- Task details -
Beneath this instruction is a block of data; output from it exactly the lines that run from the one containing "firms from entering" through the one containing "3. Some other", inclusive.

(Saved entries)
━━━━━━━━━━
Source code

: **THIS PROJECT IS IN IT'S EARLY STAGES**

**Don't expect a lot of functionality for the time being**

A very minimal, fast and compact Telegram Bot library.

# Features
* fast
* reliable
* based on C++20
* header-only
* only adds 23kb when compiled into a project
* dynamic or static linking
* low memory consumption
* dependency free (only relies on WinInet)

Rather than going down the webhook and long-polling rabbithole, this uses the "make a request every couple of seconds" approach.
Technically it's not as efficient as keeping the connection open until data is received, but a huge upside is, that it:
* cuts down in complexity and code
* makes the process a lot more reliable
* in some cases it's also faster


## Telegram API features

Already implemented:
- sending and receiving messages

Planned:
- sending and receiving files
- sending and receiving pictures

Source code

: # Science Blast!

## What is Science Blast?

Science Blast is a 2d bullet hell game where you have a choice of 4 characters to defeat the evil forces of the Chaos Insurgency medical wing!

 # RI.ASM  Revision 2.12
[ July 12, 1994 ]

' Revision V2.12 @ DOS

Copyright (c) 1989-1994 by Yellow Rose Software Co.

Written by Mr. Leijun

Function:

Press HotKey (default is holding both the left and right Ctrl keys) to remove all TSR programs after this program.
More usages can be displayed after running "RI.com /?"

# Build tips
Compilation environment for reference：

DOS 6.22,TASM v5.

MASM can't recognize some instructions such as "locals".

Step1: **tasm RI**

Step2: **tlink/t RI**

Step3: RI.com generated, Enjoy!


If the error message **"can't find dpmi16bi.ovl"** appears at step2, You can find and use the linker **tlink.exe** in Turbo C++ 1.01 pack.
━━━━━━━━━━
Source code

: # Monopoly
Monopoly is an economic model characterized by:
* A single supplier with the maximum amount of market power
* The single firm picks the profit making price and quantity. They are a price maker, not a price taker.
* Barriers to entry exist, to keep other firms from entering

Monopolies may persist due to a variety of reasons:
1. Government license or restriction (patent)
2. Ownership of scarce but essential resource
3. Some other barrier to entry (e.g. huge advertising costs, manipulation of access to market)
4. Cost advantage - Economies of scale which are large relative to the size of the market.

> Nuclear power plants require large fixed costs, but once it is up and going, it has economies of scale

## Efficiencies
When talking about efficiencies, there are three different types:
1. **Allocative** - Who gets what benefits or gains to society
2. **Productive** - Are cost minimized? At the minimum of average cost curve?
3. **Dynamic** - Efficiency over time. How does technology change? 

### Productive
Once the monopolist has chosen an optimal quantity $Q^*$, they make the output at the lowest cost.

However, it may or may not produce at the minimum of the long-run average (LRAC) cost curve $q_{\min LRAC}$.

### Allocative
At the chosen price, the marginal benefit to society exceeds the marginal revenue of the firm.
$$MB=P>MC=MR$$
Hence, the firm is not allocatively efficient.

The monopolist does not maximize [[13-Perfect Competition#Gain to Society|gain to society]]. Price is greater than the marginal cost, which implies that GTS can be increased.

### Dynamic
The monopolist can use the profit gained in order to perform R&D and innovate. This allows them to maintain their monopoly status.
━━━━━━━━━━
- Result -
* Barriers to entry exist, to keep other firms from entering

Monopolies may persist due to a variety of reasons:
1. Government license or restriction (patent)
2. Ownership of scarce but essential resource
3. Some other barrier to entry (e.g. huge advertising costs, manipulation of access to market)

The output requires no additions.